▼
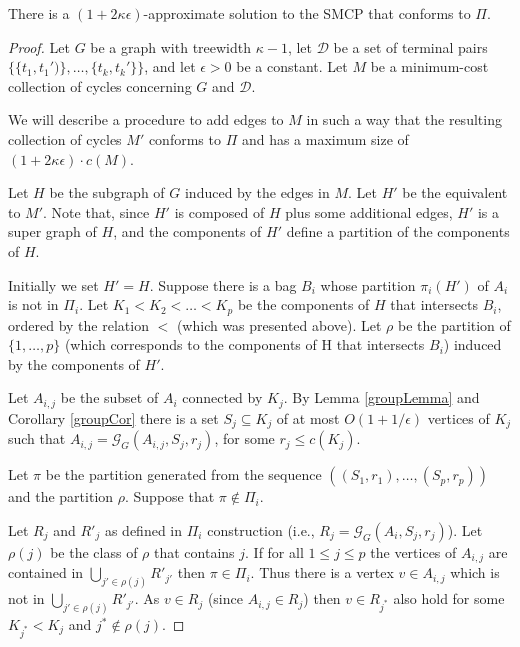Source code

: \begin{theorem}\label{conformingPi}

There is a \((1 + 2 \kappa \epsilon)\)-approximate solution to the SMCP that conforms to \(\Pi\).

\end{theorem}
\begin{proof}

Let \(G\) be a graph with treewidth \(\kappa - 1\), let \(\mathcal{D}\) be a set of terminal pairs \(\{\{t_1, t_1')\}, \dots, \{t_k, t_k'\}\}\), and  let \(\epsilon > 0\) be a constant.
Let \(M\) be a minimum-cost collection of cycles concerning \(G\) and \(\mathcal{D}\).

We will describe a procedure to add edges to \(M\) in such a way that the resulting collection of cycles \(M'\) conforms to \(\Pi\) and has a maximum size of \((1 + 2\kappa \epsilon ) \cdot c(M)\).

Let \(H\) be the subgraph of \(G\) induced by the edges in \(M\). Let \(H'\) be the equivalent to \(M'\). Note that, since \(H'\) is composed of \(H\) plus some additional edges, \(H'\) is a super graph of \(H\), and the components of \(H'\) define a partition of the components of \(H\).

Initially we set \(H' = H\). Suppose there is a bag \(B_i\) whose partition \(\pi_i(H')\) of \(A_i\) is not in \(\Pi_i\). Let \(K_1 < K_2 < \dots < K_p\) be the components of \(H\) that intersects \(B_i\), ordered by the relation \(<\) (which was presented above). Let \(\rho\) be the partition of \(\{1, \dots, p\}\) (which corresponds to the components of H that intersects \(B_i\)) induced by the components of \(H'\).

Let \(A_{i, j}\) be the subset of \(A_i\) connected by \(K_j\). By Lemma \ref{groupLemma} and Corollary \ref{groupCor} there is a set \(S_j \subseteq K_j\) of at most \(O(1 + 1/\epsilon)\) vertices of \(K_j\) such that \(A_{i,j} = \mathcal{G}_G(A_{i,j}, S_j, r_j)\), for some \(r_j \leq c(K_j)\).

Let \(\pi\) be the partition generated from the sequence \(((S_1, r_1), \dots, (S_p, r_p))\) and the partition \(\rho\).  
Suppose that \(\pi \notin \Pi_i\).

Let \(R_j\) and \(R'_j\) as defined in \(\Pi_i\) construction (i.e., \(R_j = \mathcal{G}_G(A_i, S_j, r_j)\)). Let \(\rho(j)\) be the class of \(\rho\) that contains \(j\). If for all \(1 \leq j \leq p\)  the vertices of \(A_{i,j}\) are contained in \(\bigcup_{j' \in \rho(j)}R'_{j'}\) then \(\pi \in \Pi_i\).
Thus there is a vertex \(v \in A_{i,j}\) which is not in \(\bigcup_{j' \in \rho(j)}R'_{j'}\). As \(v \in R_j\) (since \(A_{i,j} \in R_j\)) then \(v \in R_{j^\ast}\) also hold for some \(K_{j^\ast} < K_j\) and \(j^\ast \not\in \rho(j)\).


\end{proof}
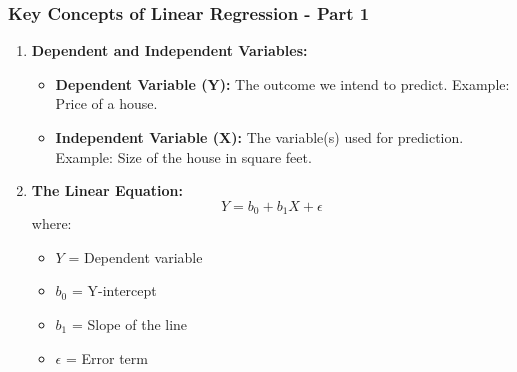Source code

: \documentclass[aspectratio=169]{beamer}
\begin{document}
\begin{frame}[fragile]
    \frametitle{Key Concepts of Linear Regression - Part 1}
    \begin{enumerate}
        \item \textbf{Dependent and Independent Variables:}
            \begin{itemize}
                \item \textbf{Dependent Variable (Y):} The outcome we intend to predict. Example: Price of a house.
                \item \textbf{Independent Variable (X):} The variable(s) used for prediction. Example: Size of the house in square feet.
            \end{itemize}

        \item \textbf{The Linear Equation:}
            \begin{equation}
            Y = b_0 + b_1X + \epsilon
            \end{equation}
            where:
            \begin{itemize}
                \item \(Y\) = Dependent variable
                \item \(b_0\) = Y-intercept
                \item \(b_1\) = Slope of the line
                \item \(\epsilon\) = Error term
            \end{itemize}
    \end{enumerate}
\end{frame}
\end{document}
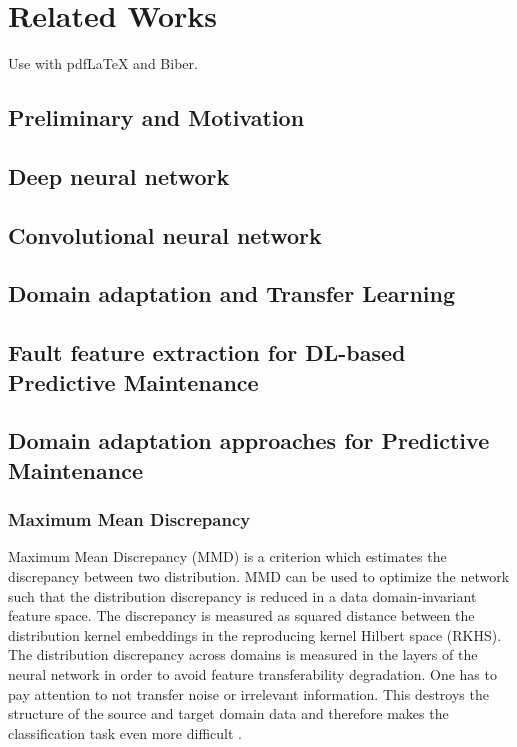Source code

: 
\chapter{Related Works}\label{chapter:introduction}
Use with pdfLaTeX and Biber.

\section{Preliminary and Motivation}
\section{Deep neural network}
\section{Convolutional neural network}
\section{Domain adaptation and Transfer Learning}
\section{Fault feature extraction for DL-based Predictive Maintenance}
\section{Domain adaptation approaches for Predictive Maintenance}
\subsection{Maximum Mean Discrepancy}
Maximum Mean Discrepancy (MMD) is a criterion which estimates the discrepancy between two distribution. MMD can be used to optimize the network such that the distribution discrepancy is reduced in a data domain-invariant feature space. The discrepancy is measured as squared distance between the distribution kernel embeddings in the reproducing kernel Hilbert space (RKHS). The distribution discrepancy across domains is measured in the layers of the neural network in order to avoid feature transferability degradation. One has to pay attention to not transfer noise or irrelevant information. This destroys the structure of the source and target domain data and therefore makes the classification task even more difficult \cite{li2020domain}. 

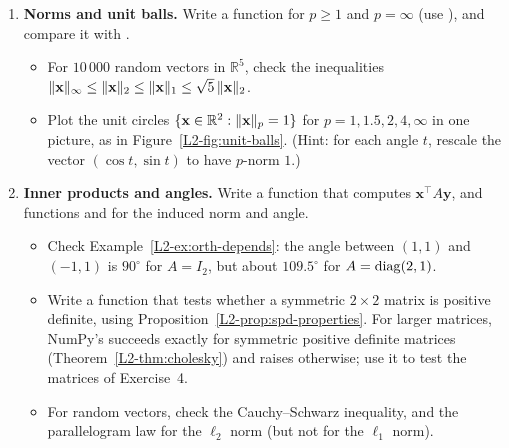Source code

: \begin{enumerate}[label=\textbf{P\arabic*.}, leftmargin=*]
    \item \textbf{Norms and unit balls.} Write a function  for $p \geq 1$ and $p = \infty$ (use ), and compare it with .
    \begin{itemize}
        \item For $10\,000$ random vectors in $\mathbb{R}^5$, check the inequalities $\lVert \mathbf{x} \rVert_\infty \leq \lVert \mathbf{x} \rVert_2 \leq \lVert \mathbf{x} \rVert_1 \leq \sqrt{5}\, \lVert \mathbf{x} \rVert_2$.
        \item Plot the unit circles $\{\mathbf{x} \in \mathbb{R}^2 : \lVert \mathbf{x} \rVert_p = 1\}$ for $p = 1, 1.5, 2, 4, \infty$ in one picture, as in Figure~\ref{L2-fig:unit-balls}. (Hint: for each angle $t$, rescale the vector $(\cos t, \sin t)$ to have $p$-norm $1$.)
    \end{itemize}

    \item \textbf{Inner products and angles.} Write a function  that computes $\mathbf{x}^\top A \mathbf{y}$, and functions  and  for the induced norm and angle.
    \begin{itemize}
        \item Check Example~\ref{L2-ex:orth-depends}: the angle between $(1, 1)$ and $(-1, 1)$ is $90^\circ$ for $A = I_2$, but about $109.5^\circ$ for $A = \operatorname{diag}(2, 1)$.
        \item Write a function  that tests whether a symmetric $2 \times 2$ matrix is positive definite, using Proposition~\ref{L2-prop:spd-properties}. For larger matrices, NumPy's  succeeds exactly for symmetric positive definite matrices (Theorem~\ref{L2-thm:cholesky}) and raises  otherwise; use it to test the matrices of Exercise~4.
        \item For random vectors, check the Cauchy--Schwarz inequality, and the parallelogram law for the $\ell_2$ norm (but not for the $\ell_1$ norm).
    \end{itemize}


\end{enumerate}
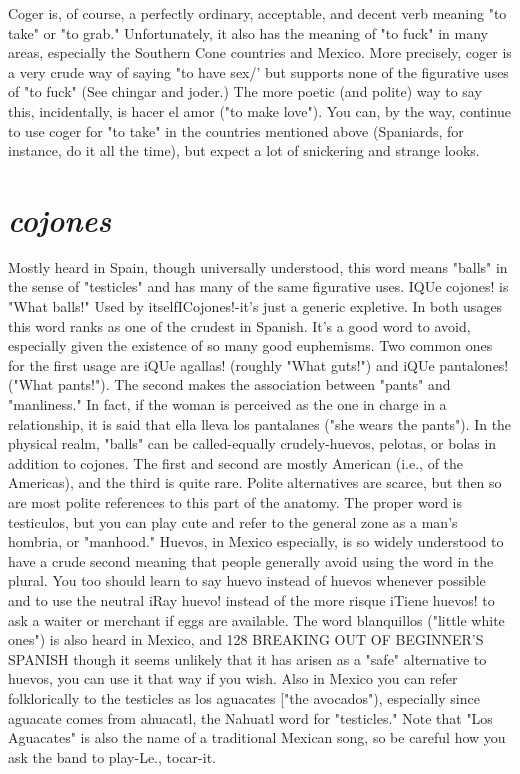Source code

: \documentclass[14pt,a4paper,oneside]{memoir}
\begin{document}
Coger is, of course, a perfectly ordinary, acceptable, and decent
verb meaning "to take" or "to grab." Unfortunately, it also has the
meaning of "to fuck" in many areas, especially the Southern Cone
countries and Mexico. More precisely, coger is a very crude way of saying "to have sex/' but supports none of the figurative uses of "to fuck"
(See chingar and joder.) The more poetic (and polite) way to say this,
incidentally, is hacer el amor ("to make love"). You can, by the way,
continue to use coger for "to take" in the countries mentioned above
(Spaniards, for instance, do it all the time), but expect a lot of snickering and strange looks.

\section{\emph{cojones}}

Mostly heard in Spain, though universally understood, this
word means "balls" in the sense of "testicles" and has many of the
same figurative uses. IQUe cojones! is "What balls!" Used by itselfICojones!-it's just a generic expletive. In both usages this word ranks
as one of the crudest in Spanish. It's a good word to avoid, especially
given the existence of so many good euphemisms. Two common ones
for the first usage are iQUe agallas! (roughly "What guts!") and iQUe
pantalones! ("What pants!"). The second makes the association between "pants" and "manliness." In fact, if the woman is perceived as
the one in charge in a relationship, it is said that ella lleva los pantalanes ("she wears the pants").
In the physical realm, "balls" can be called-equally
crudely-huevos, pelotas, or bolas in addition to cojones. The first
and second are mostly American (i.e., of the Americas), and the third is
quite rare. Polite alternatives are scarce, but then so are most polite
references to this part of the anatomy. The proper word is testiculos,
but you can play cute and refer to the general zone as a man's hombria,
or "manhood."
Huevos, in Mexico especially, is so widely understood to have
a crude second meaning that people generally avoid using the word in
the plural. You too should learn to say huevo instead of huevos whenever possible and to use the neutral iRay huevo! instead of the more
risque iTiene huevos! to ask a waiter or merchant if eggs are available.
The word blanquillos ("little white ones") is also heard in Mexico, and
128 BREAKING OUT OF BEGINNER'S SPANISH
though it seems unlikely that it has arisen as a "safe" alternative to
huevos, you can use it that way if you wish. Also in Mexico you can
refer folklorically to the testicles as los aguacates ["the avocados"),
especially since aguacate comes from ahuacatl, the Nahuatl word
for "testicles." Note that "Los Aguacates" is also the name of a traditional Mexican song, so be careful how you ask the band to play-Le.,
tocar-it.
\end{document}
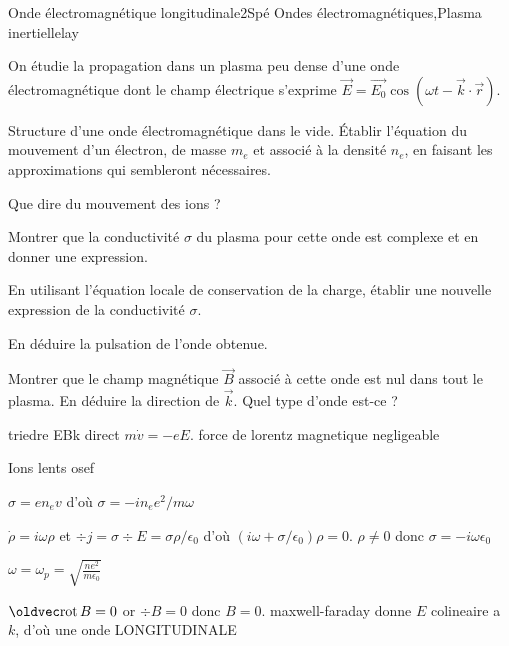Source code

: \begin{exercise}{Onde électromagnétique longitudinale}{2}{Spé}
{Ondes électromagnétiques,Plasma inertiel}{lelay}

On étudie la propagation dans un plasma peu dense d'une onde électromagnétique dont le champ électrique s'exprime $\vec{E} = \vec{E_0}\cos(\omega t - \vec{k}\cdot\vec{r})$.
\begin{questions}
    \questioncours Structure d'une onde électromagnétique dans le vide.
    \question Établir l'équation du mouvement d'un électron, de masse $m_e$ et associé à la densité $n_e$, en faisant les approximations qui sembleront nécessaires.

    \question Que dire du mouvement des ions ?
    
    \question Montrer que la conductivité $\sigma$ du plasma pour cette onde est complexe et en donner une expression.

    
    \question En utilisant l'équation locale de conservation de la charge, établir une nouvelle expression de la conductivité $\sigma$.
    
    \question En déduire la pulsation de l'onde obtenue.
    
    \question Montrer que le champ magnétique $\vec{B}$ associé à cette onde est nul dans tout le plasma. En déduire la direction de $\vec{k}$. Quel type d'onde est-ce ?
\end{questions}

\end{exercise}

\begin{solution}

\begin{questions}
    \questioncours triedre EBk direct
    \question $m \dot{v} = -e E$. force de lorentz magnetique negligeable

    \question Ions lents osef
    
    \question $\sigma = e n_e v$ d'où $\sigma = -in_e e^2/m\omega$

    
    \question $\dot \rho = i\omega \rho$ et $\div j = \sigma \div E = \sigma \rho/\epsilon_0$ d'où $(i\omega + \sigma/\epsilon_0)\rho = 0$. $\rho \neq 0$ donc $\sigma = -i\omega \epsilon_0$
    
    \question $\omega = \omega_p = \sqrt{\frac{ne^2}{m\epsilon_0}}$
    
    \question $\rot B = 0$ or $\div B = 0$ donc $B = 0$. maxwell-faraday donne $E$ colineaire a $k$, d'où une onde LONGITUDINALE
\end{questions}
\end{solution}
▲
• _Work required_
Lines containing the word "especially": say how many there are in the material, with no other text.

• _Solution to this exercise_
4